En el reparto de aficiones científicas infantiles, a mí me tocaron las estrellas y los planetas y a mi hermano, los dinosaurios. Después, ni yo me convertí en astrónomo ni él en paleontólogo, pero conservamos nuestro interés en ambos temas. Por eso, no es de extrañar que mi hermano fuera hace años a una exposición en Barcelona con reproducciones de dinosaurios en sus hábitats primitivos. Creo que algunos incluso se movían.

-¿Qué tal la exposición?
-Bien, muchos muñecos, estaba bien montada. Pero había mucha gente.
-Muchos niños, supongo.
-Sí, de hecho vimos a la salida a un niño pequeño que no dejaba de llorar. Su madre intentaba consolarlo, pero no había manera. Daba una pena…

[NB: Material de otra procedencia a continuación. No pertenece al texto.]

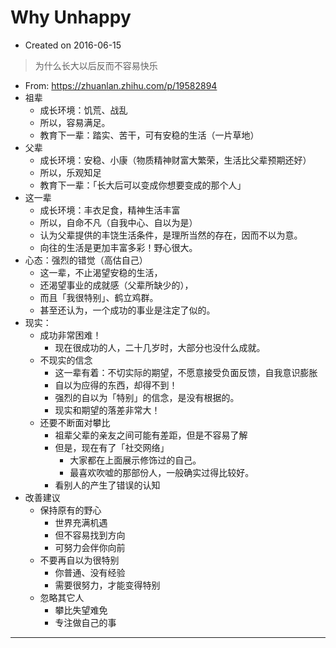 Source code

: # Why Unhappy

- Created on 2016-06-15

> 为什么长大以后反而不容易快乐

- From: <https://zhuanlan.zhihu.com/p/19582894>
- 祖辈
    - 成长环境：饥荒、战乱
    - 所以，容易满足。
    - 教育下一辈：踏实、苦干，可有安稳的生活（一片草地）
- 父辈
    - 成长环境：安稳、小康（物质精神财富大繁荣，生活比父辈预期还好）
    - 所以，乐观知足
    - 教育下一辈：「长大后可以变成你想要变成的那个人」
- 这一辈
    - 成长环境：丰衣足食，精神生活丰富
    - 所以，自命不凡（自我中心、自以为是）
    - 认为父辈提供的丰饶生活条件，是理所当然的存在，因而不以为意。
    - 向往的生活是更加丰富多彩！野心很大。
- 心态：强烈的错觉（高估自己）
    - 这一辈，不止渴望安稳的生活，
    - 还渴望事业的成就感（父辈所缺少的），
    - 而且「我很特别」、鹤立鸡群。
    - 甚至还认为，一个成功的事业是注定了似的。
- 现实：
    - 成功非常困难！
        - 现在很成功的人，二十几岁时，大部分也没什么成就。
    - 不现实的信念
        - 这一辈有着：不切实际的期望，不愿意接受负面反馈，自我意识膨胀
        - 自以为应得的东西，却得不到！
        - 强烈的自以为「特别」的信念，是没有根据的。
        - 现实和期望的落差非常大！
    - 还要不断面对攀比
        - 祖辈父辈的亲友之间可能有差距，但是不容易了解
        - 但是，现在有了「社交网络」
            - 大家都在上面展示修饰过的自己。
            - 最喜欢吹嘘的那部份人，一般确实过得比较好。
        - 看别人的产生了错误的认知
- 改善建议
    - 保持原有的野心
        - 世界充满机遇
        - 但不容易找到方向
        - 可努力会伴你向前
    - 不要再自以为很特别
        - 你普通、没有经验
        - 需要很努力，才能变得特别
    - 忽略其它人
        - 攀比失望难免
        - 专注做自己的事

---
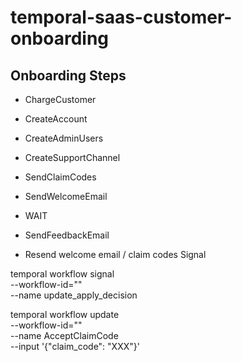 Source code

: # temporal-saas-customer-onboarding

## Onboarding Steps

- ChargeCustomer
- CreateAccount
- CreateAdminUsers
- CreateSupportChannel
- SendClaimCodes
- SendWelcomeEmail
- WAIT
- SendFeedbackEmail

- Resend welcome email / claim codes Signal

temporal workflow signal \
    --workflow-id="<workflow-id>" \
    --name update_apply_decision

temporal workflow update \
    --workflow-id="<workflow-id>" \
    --name AcceptClaimCode \
    --input '{"claim_code": "XXX"}'
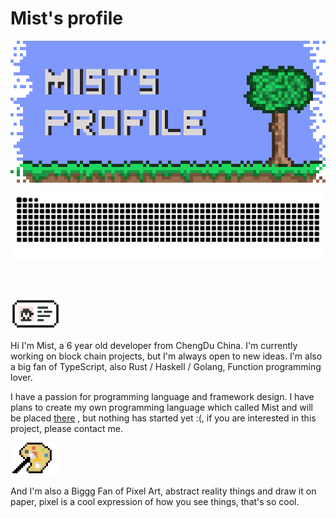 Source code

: <h1>Mist's profile</h1>
<div>
  <img align="center" src="./assets/banner.png" alt="pixel banner" />

<p align="center">
    <img align="center" src="https://raw.githubusercontent.com/mistricky/mistricky/ac231765d4d81c46cc5fe158122b88f4df25f300/github-contribution-grid-snake.svg" />
  </p>

<br />
<br />
<p>
  <img width="80" src="./assets/id_card.png" />
</p>
Hi I'm Mist, a 6 year old developer from ChengDu China. I'm currently working on block chain projects, but I'm always open to new ideas. I'm also a big fan of TypeScript, also Rust / Haskell / Golang, Function programming lover.

<br />

I have a passion for programming language and framework design. I have plans to create my own programming language which called Mist and will be placed [there](https://github.com/mistlang) , but nothing has started yet :(, if you are interested in this project, please contact me.


<p>
  <img width="80" src="./assets/palette.png" />
</p>
And I'm also a Biggg Fan of Pixel Art, abstract reality things and draw it on paper, pixel is a cool expression of how you see things, that's so cool.


<!-- <img src="https://komarev.com/ghpvc/?username=youncccat&color=brightgreen" />
  <a href="mailto:mist.zzh@gmail.com"><img src="https://img.shields.io/badge/-Zhao✨-ff69b4?style=flat&logo=Gmail&logoColor=white" alt="Mail" /></a>
  <a href="https://twitter.com/_mistricky"><img src="https://img.shields.io/badge/-_mistricky-blue?style=flat&logo=Twitter&logoColor=white"  alt="Twitter"/></a>
  <a href="https://zzhack.fun"><img src="https://img.shields.io/badge/blog-zzhack.fun-orange" alt="ZZHACK" /></a>
  <img src="https://img.shields.io/badge/-%3CMist%20/%3E-orchid?style=flat&logo=discord&logoColor=white" />
  <a href=""><img src="https://img.shields.io/badge/-Mistricky-black?logo=dev.to" alt="DEV" /></a> -->

<!-- <div>
    Hii there, welcome to Mist's profile, have a happy landing. My name is Mist, an WEB developer from ChengDu, I'm working on blockchain wallet currently, and Mist is also name of an Ethereum wallet. Actually coding already is a important part of my life, nowdays, I'd love to spend most of my free time at <a href="https://github.com/wizardoc/wizard">Wizardoc</a>. I'm really happy to hava a chat with u about interesting technical topic, looking forward to your email.
  </div> -->
</div>
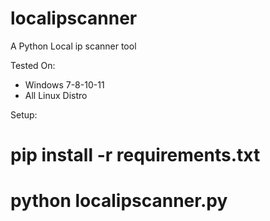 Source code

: # localipscanner
A Python Local ip scanner tool

Tested On:
- Windows 7-8-10-11
- All Linux Distro

Setup:

# pip install -r requirements.txt
# python localipscanner.py
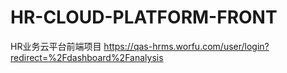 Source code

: # HR-CLOUD-PLATFORM-FRONT

HR业务云平台前端项目
https://qas-hrms.worfu.com/user/login?redirect=%2Fdashboard%2Fanalysis
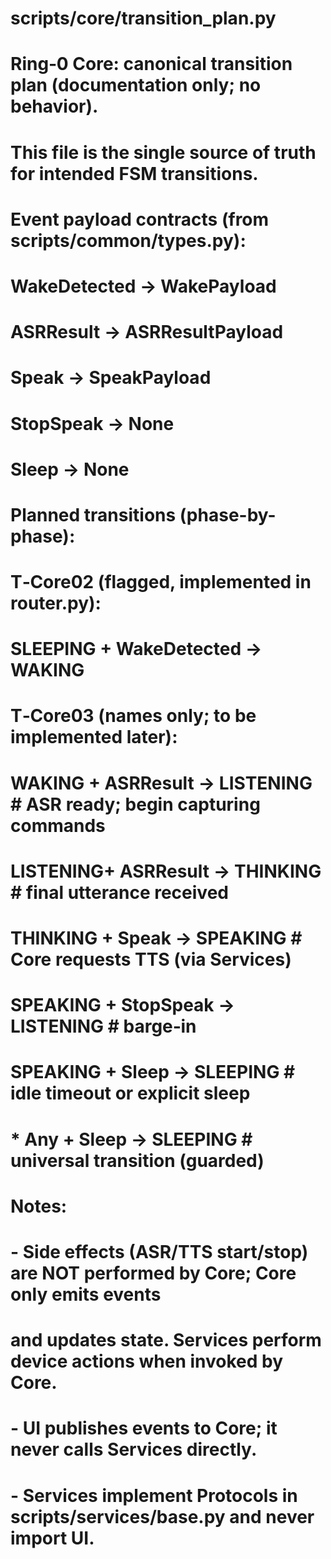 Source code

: # scripts/core/transition_plan.py
# Ring‑0 Core: canonical transition plan (documentation only; no behavior).
# This file is the single source of truth for intended FSM transitions.
#
# Event payload contracts (from scripts/common/types.py):
#   WakeDetected → WakePayload
#   ASRResult    → ASRResultPayload
#   Speak        → SpeakPayload
#   StopSpeak    → None
#   Sleep        → None
#
# Planned transitions (phase-by-phase):
#
# T‑Core02 (flagged, implemented in router.py):
#   SLEEPING + WakeDetected  -> WAKING
#
# T‑Core03 (names only; to be implemented later):
#   WAKING   + ASRResult     -> LISTENING     # ASR ready; begin capturing commands
#   LISTENING+ ASRResult     -> THINKING      # final utterance received
#   THINKING + Speak         -> SPEAKING      # Core requests TTS (via Services)
#   SPEAKING + StopSpeak     -> LISTENING     # barge‑in
#   SPEAKING + Sleep         -> SLEEPING      # idle timeout or explicit sleep
#   * Any     + Sleep        -> SLEEPING      # universal transition (guarded)
#
# Notes:
# - Side effects (ASR/TTS start/stop) are NOT performed by Core; Core only emits events
#   and updates state. Services perform device actions when invoked by Core.
# - UI publishes events to Core; it never calls Services directly.
# - Services implement Protocols in scripts/services/base.py and never import UI.
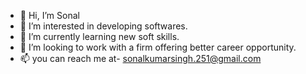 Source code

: - 👋 Hi, I’m Sonal
- 👀 I’m interested in developing softwares.
- 🌱 I’m currently learning new soft skills.
- 💞️ I’m looking to work with a firm offering better career  opportunity.
- 📫 you can reach me at- sonalkumarsingh.251@gmail.com

<!---
SonalKumar251/SonalKumar251 is a ✨ special ✨ repository because its `README.md` (this file) appears on your GitHub profile.
You can click the Preview link to take a look at your changes.
--->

-Quizás pensaba que iba a ver dinosaurios de verdad.
-Sí, puede ser.

A veces me acuerdo de ese niño y siento un poco de esa tristeza infinita que debió de sentir al descubrir que no iba a ver dinosaurios de verdad… porque todos esos animales formidables que llenaban sus libros de cuentos murieron hace millones de años. Desaparecieron para siempre de la faz de la tierra y sólo nos quedan de ellos un puñado de fósiles y mucha imaginación. Nunca veremos un dinosaurio vivo. ¿Cómo no llorar por un hecho tan irremediablemente definitivo cuando se tienen siete años?